A dog lying on their owners left leg with an orange chew toy in its mouth

What is separation anxiety in dogs?

By BBC Maestro

Separation anxiety in dogs can seriously impact the wellbeing of dogs and their owners alike. From destructive behaviour to panting and pacing, is your dog trying to tell you they really don’t like being left alone?

Just like humans, our canine companions can suffer from psychological issues too. We’ve bred dogs for hundreds of years to bond with humans, yet today many of our pet dogs are struggling to cope without their beloved owner by their side 24/7.

Read on to find out what separation anxiety is, what signs you should look out for, and how you can work with your dog to make them more confident and happy when they have to spend time alone.

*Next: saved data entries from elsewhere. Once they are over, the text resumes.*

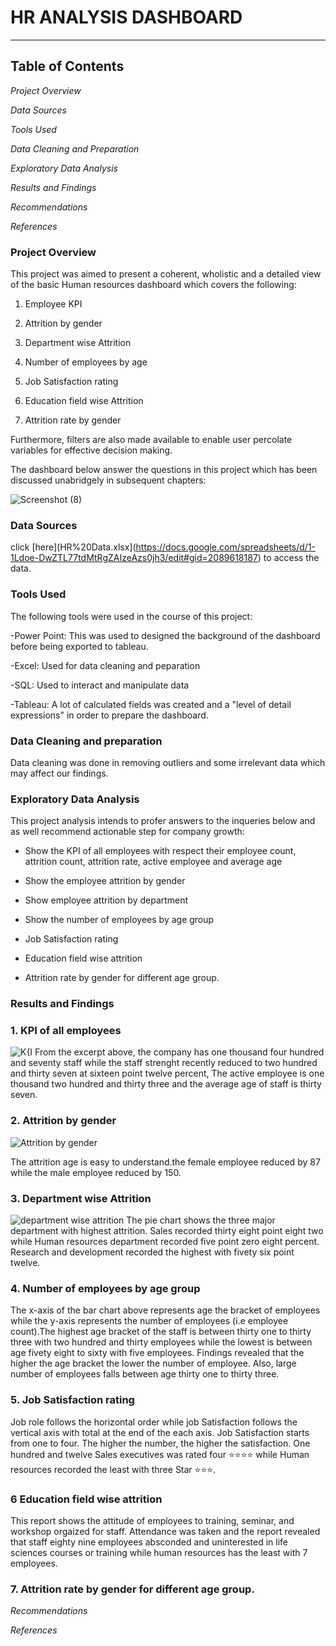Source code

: # HR ANALYSIS DASHBOARD
---

## Table of Contents

*Project Overview*

*Data Sources*

*Tools Used*

*Data Cleaning and Preparation*

*Exploratory Data Analysis*

*Results and Findings*

*Recommendations*

*References*

### Project Overview
This project was aimed to present a coherent, wholistic and a detailed view of the basic Human resources dashboard which covers the following: 

1. Employee KPI
   
2. Attrition by gender
   
3. Department wise Attrition

4. Number of employees by age

5. Job Satisfaction rating

6. Education  field wise Attrition

7. Attrition rate by gender

   
Furthermore, filters are also made available to enable user percolate variables for effective decision making.

The dashboard below answer the questions in this project which has been discussed unabridgely in subsequent chapters:

![Screenshot (8)](https://github.com/Timothygbenga/HR-Analytics-Dashboard/assets/154624761/5ec5653e-87f2-46f0-8b1a-c0d46811ab9e)


### Data Sources
click [here](HR%20Data.xlsx](https://docs.google.com/spreadsheets/d/1-1Ldoe-DwZTL77tdMtRgZAIzeAzs0jh3/edit#gid=2089618187) to access the data.

### Tools Used

The following tools were used in the course of this project:

-Power Point: This was used to designed the background of the dashboard before being exported to tableau.

-Excel: Used for data cleaning and peparation 

-SQL: Used to interact and manipulate data

-Tableau: A lot of calculated fields was created and a "level of detail expressions" in order to prepare the dashboard.

### Data Cleaning and preparation 
Data cleaning was done in removing outliers and some irrelevant data which may affect our findings.

### Exploratory Data Analysis
This project analysis intends to profer answers to the inqueries below and as well recommend actionable step for company growth:

- Show the KPI of all employees with respect their employee count, attrition count, attrition rate, active employee and average age

- Show the employee attrition by gender

- Show employee attrition by department

- Show the number of employees by age group

- Job Satisfaction rating

- Education field wise attrition

- Attrition rate by gender for different age group.
  
### Results and Findings

### 1. KPI of all employees

![K{I](https://github.com/Timothygbenga/HR-Analytics-Dashboard/assets/154624761/fe3a1e11-09af-4d4e-93d9-0c0b23c6d76c)
From the excerpt above, the company has one thousand four hundred and seventy staff while the staff strenght recently reduced to two hundred and thirty seven at sixteen point twelve percent, The active employee is one thousand two hundred and thirty three and the average age of staff is thirty seven.

### 2. Attrition by gender

![Attrition by gender](https://github.com/Timothygbenga/HR-Analytics-Dashboard/assets/154624761/88bd901c-1667-48e8-8a63-b40fe1e6efc8)

The attrition age is easy to understand.the female employee reduced by 87 while the male employee reduced by 150.

### 3. Department wise Attrition

![department wise attrition](https://github.com/Timothygbenga/HR-Analytics-Dashboard/assets/154624761/8e2b8a07-151b-4080-9cbe-67d837dd4d8a)
The pie chart shows the three major department with highest attrition. Sales recorded thirty eight point eight two while Human resources department recorded five point zero eight percent. Research and development recorded the highest with fivety six point twelve.


### 4. Number of employees by age group

The x-axis of the bar chart above represents age the bracket of employees while the y-axis represents the number of employees (i.e employee count).The highest age bracket of the staff is between thirty one to thirty three with two hundred and thirty employees while the lowest is between age fivety eight to sixty with five employees. Findings revealed that the higher the age bracket the lower the number of employee. Also, large number of employees falls between age thirty one to thirty three.

### 5. Job Satisfaction rating

Job role follows the horizontal order while job Satisfaction follows the vertical axis with total at the end of the each axis.
Job Satisfaction starts from one to four. The higher the number, the higher the satisfaction. One hundred and twelve Sales executives was rated four ⭐⭐⭐⭐ while  Human resources recorded the least with three Star ⭐⭐⭐.

### 6 Education field wise attrition 

This report shows the attitude of employees to training, seminar, and workshop orgaized for staff. Attendance was taken and the report revealed that staff eighty nine employees absconded and uninterested in life sciences courses or training while human resources has the least with 7 employees.

### 7. Attrition rate by gender for different age group.



*Recommendations*


*References*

What is separation anxiety?

Separation anxiety is when your dog cannot cope with being left alone, sometimes for even short periods of time. With research from the RSPCA suggesting 8 out of 10 dogs do not cope when left alone, separation anxiety is possibly more prevalent than most dog owners realise.

Dogs love being with us. We’re precious to dogs as much as dogs are precious to us. Dogs place such value on being with us that unfortunately when we’re absent, some dogs can really suffer with separation anxiety.

Steve Mann, Dog Trainer

So how do you know if your dog has separation anxiety? The signs can be easy to miss, not least of all because the most obvious signs of separation anxiety will happen when you aren’t around. It’s important to familiarise yourself with the signs, particularly any subtle early warning signs that start before you’ve even left the house.

A dog sits at the feet of Steve Mann

Signs of separation anxiety

Have you noticed your dog panting, drooling, pacing or licking its lips the moment you pick up your car keys or pull on your jacket? These are classic symptoms of stress in dogs and could be an indicator you have a separation anxiety problem on your hands.

As well as these initial signs, you may notice other symptoms of separation anxiety that happen when you are not around to directly witness them, such as:

●      Destructive chewing – particularly around exit points, such as door frames.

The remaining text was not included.